Bilberry picking

Bilberries are one of my favourite wild foods, right up there with wild garlic and parasol mushrooms. They start to appear in August and can be got into September, it all seems to depend on where exactly they’re growing. You’d also be well advised to look for them somewhere that sheep aren’t grazing, as the fat woolly lawnmowers will happily nibble up all the berries they can find. Up here in Shropshire you can see this easily comparing The Long Mynd and Stiperstones, both beautiful hills clad in bilberries and within sight of each other. Yet the sheep-grazed Mynd is miserable pickings while on Stiperstones we picked half a kilo in half an hour.

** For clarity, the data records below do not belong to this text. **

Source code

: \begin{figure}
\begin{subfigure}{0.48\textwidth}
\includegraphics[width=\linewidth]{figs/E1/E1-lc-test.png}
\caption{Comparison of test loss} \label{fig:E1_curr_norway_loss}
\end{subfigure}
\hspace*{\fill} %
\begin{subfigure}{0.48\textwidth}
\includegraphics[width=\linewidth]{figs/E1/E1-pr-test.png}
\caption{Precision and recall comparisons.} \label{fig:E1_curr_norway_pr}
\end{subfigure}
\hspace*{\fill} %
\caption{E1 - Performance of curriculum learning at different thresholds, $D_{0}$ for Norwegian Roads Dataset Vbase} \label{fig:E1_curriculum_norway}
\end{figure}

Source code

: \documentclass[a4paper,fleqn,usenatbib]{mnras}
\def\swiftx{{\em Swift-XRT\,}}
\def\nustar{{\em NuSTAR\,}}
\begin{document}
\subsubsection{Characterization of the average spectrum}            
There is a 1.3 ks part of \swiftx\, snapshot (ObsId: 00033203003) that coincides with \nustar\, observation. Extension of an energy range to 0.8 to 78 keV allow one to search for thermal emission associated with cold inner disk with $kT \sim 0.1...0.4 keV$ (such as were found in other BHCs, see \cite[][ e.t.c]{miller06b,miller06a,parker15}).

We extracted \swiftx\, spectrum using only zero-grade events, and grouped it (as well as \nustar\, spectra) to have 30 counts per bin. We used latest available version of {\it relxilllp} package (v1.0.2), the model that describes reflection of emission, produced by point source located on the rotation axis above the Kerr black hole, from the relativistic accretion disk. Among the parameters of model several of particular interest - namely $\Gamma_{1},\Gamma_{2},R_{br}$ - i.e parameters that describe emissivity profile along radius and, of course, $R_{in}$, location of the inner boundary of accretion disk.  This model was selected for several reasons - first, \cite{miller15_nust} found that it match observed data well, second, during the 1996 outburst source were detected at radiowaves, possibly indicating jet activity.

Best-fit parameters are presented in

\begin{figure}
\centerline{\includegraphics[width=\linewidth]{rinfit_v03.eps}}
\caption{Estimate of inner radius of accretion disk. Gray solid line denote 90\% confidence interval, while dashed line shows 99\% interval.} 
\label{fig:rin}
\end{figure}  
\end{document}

This is well worth doing, as they pack a whole lot more flavour and goodness than their bloated cultivated cousins the blueberries. And of course food you found yourself is always better. Somehow the dark purple stains on your fingers that resist all attempts to wash it off just enhances the taste!

A couple of handfuls of bilberries make for a very intense milkshake. This one was made with a few scoops of proper vanilla ice cream, a splash of milk and a couple of juicy peaches too. Depending on how sweet the bilberries you’ve got are it may be helpful to add a couple of teaspoons of sugar. I also added a couple of spoonfuls of bilberry sauce for intensity.

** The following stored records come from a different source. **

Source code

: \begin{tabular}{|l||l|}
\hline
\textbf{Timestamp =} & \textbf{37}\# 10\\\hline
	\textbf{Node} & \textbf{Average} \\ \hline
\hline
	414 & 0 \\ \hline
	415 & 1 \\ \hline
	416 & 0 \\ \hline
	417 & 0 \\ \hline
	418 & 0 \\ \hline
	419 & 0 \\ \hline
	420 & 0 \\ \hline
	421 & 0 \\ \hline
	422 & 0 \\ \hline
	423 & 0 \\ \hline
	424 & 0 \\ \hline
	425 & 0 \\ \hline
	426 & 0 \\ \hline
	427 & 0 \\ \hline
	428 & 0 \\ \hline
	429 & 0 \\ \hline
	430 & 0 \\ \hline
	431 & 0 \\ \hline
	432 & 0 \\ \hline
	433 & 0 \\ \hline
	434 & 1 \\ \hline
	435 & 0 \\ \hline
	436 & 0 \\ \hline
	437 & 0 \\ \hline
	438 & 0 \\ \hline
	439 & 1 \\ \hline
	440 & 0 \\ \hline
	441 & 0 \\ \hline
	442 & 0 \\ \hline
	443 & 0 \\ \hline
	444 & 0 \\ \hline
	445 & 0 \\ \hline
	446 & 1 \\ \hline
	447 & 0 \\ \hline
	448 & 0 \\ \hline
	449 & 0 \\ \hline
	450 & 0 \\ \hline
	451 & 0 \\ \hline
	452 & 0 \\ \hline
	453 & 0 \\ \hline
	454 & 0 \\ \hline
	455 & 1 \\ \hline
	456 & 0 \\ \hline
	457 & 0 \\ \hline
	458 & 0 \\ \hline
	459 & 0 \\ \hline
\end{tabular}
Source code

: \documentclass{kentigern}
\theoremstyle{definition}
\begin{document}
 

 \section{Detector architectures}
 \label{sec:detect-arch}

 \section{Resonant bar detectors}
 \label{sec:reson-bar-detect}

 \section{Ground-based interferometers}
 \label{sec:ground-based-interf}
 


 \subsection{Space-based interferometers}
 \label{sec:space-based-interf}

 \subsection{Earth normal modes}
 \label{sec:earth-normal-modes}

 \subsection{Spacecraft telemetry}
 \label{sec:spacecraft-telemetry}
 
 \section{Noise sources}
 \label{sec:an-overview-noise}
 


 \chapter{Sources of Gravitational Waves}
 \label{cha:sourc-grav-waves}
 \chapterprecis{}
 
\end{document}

This simple bilberry sauce is my favourite thing to do with bilberries for sheer versatility. It intensifies the flavour and you can judge the level of sweetness to balance out any sourness in your crop as I have to admit that bilberries eaten straight from the bush are a bit of a lottery. There are always a few face-puckering moments.

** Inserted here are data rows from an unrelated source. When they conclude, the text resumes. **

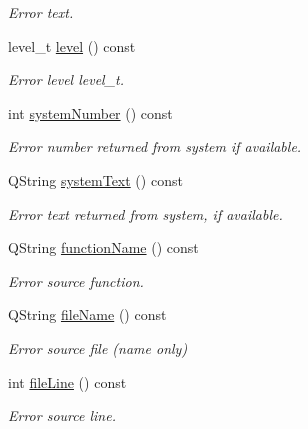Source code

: \begin{DoxyCompactItemize}
\begin{DoxyCompactList}\small\item\em Error text. \end{DoxyCompactList}\item 
\hypertarget{classmdt_error_a8d8382d3008de890689df415deb7766e}{
level\_\-t \hyperlink{classmdt_error_a8d8382d3008de890689df415deb7766e}{level} () const }
\label{classmdt_error_a8d8382d3008de890689df415deb7766e}

\begin{DoxyCompactList}\small\item\em Error level  level\_\-t. \end{DoxyCompactList}\item 
\hypertarget{classmdt_error_a1be3f45cd56b3142f50c288df9f53204}{
int \hyperlink{classmdt_error_a1be3f45cd56b3142f50c288df9f53204}{systemNumber} () const }
\label{classmdt_error_a1be3f45cd56b3142f50c288df9f53204}

\begin{DoxyCompactList}\small\item\em Error number returned from system if available. \end{DoxyCompactList}\item 
\hypertarget{classmdt_error_a6cd449e657f321b86d234269b5e92cda}{
QString \hyperlink{classmdt_error_a6cd449e657f321b86d234269b5e92cda}{systemText} () const }
\label{classmdt_error_a6cd449e657f321b86d234269b5e92cda}

\begin{DoxyCompactList}\small\item\em Error text returned from system, if available. \end{DoxyCompactList}\item 
\hypertarget{classmdt_error_abff9bc71ff554f6f6189be88b0afa731}{
QString \hyperlink{classmdt_error_abff9bc71ff554f6f6189be88b0afa731}{functionName} () const }
\label{classmdt_error_abff9bc71ff554f6f6189be88b0afa731}

\begin{DoxyCompactList}\small\item\em Error source function. \end{DoxyCompactList}\item 
\hypertarget{classmdt_error_af7c2c371678ebd45698a990502addbd8}{
QString \hyperlink{classmdt_error_af7c2c371678ebd45698a990502addbd8}{fileName} () const }
\label{classmdt_error_af7c2c371678ebd45698a990502addbd8}

\begin{DoxyCompactList}\small\item\em Error source file (name only) \end{DoxyCompactList}\item 
\hypertarget{classmdt_error_a7f5a9ac5e896ba24009bcadddcfe79cb}{
int \hyperlink{classmdt_error_a7f5a9ac5e896ba24009bcadddcfe79cb}{fileLine} () const }
\label{classmdt_error_a7f5a9ac5e896ba24009bcadddcfe79cb}

\begin{DoxyCompactList}\small\item\em Error source line. \end{DoxyCompactList}\end{DoxyCompactItemize}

It’s a sweet sauce, perfect on ice cream, muesli, yogurt or anything else needing an intensely fruity hit. But the power of the fruit is enough that you can pair it as-is with savoury foods like duck, mackerel, game, lamb or cheese. Or, use it as a base: I added a couple of teaspoons of brandy and a tablespoon of sherry vinegar to a few tablespoons of the sauce and then simmered it gently for another ten minutes before serving on poached and pan-fried pheasant breast. Another one that worked well was to saute some shallot and garlic in butter, then add the sauce and a teaspoon of Dijon mustard. Finish with a splop of cream.

Bilberry sauce

250g bilberries
2 tbsp apple juice
2 dsp honey
juice of half a lemon
4 star anise
pinch of salt
  1. Rinse and drain your bilberries, picking out any leaves and bits of twig that got in the tub
  2. Put all the ingredients in a small saucepan and simmer for about 20 minutes
  3. Check the balance half-way (blow on the spoon, the sauce will be volcanic!) and add more honey or lemon as necessary.
  4. Pour into a jar straight from the heat and put the lid on, turning upside-down once – the sauce will still be well above boiling hot and that sterilises the jar and lid pretty well. Note: there’s no need to pass through a sieve, there are no noticeable seeds in bilberries and the sauce is better for the texture of the berries.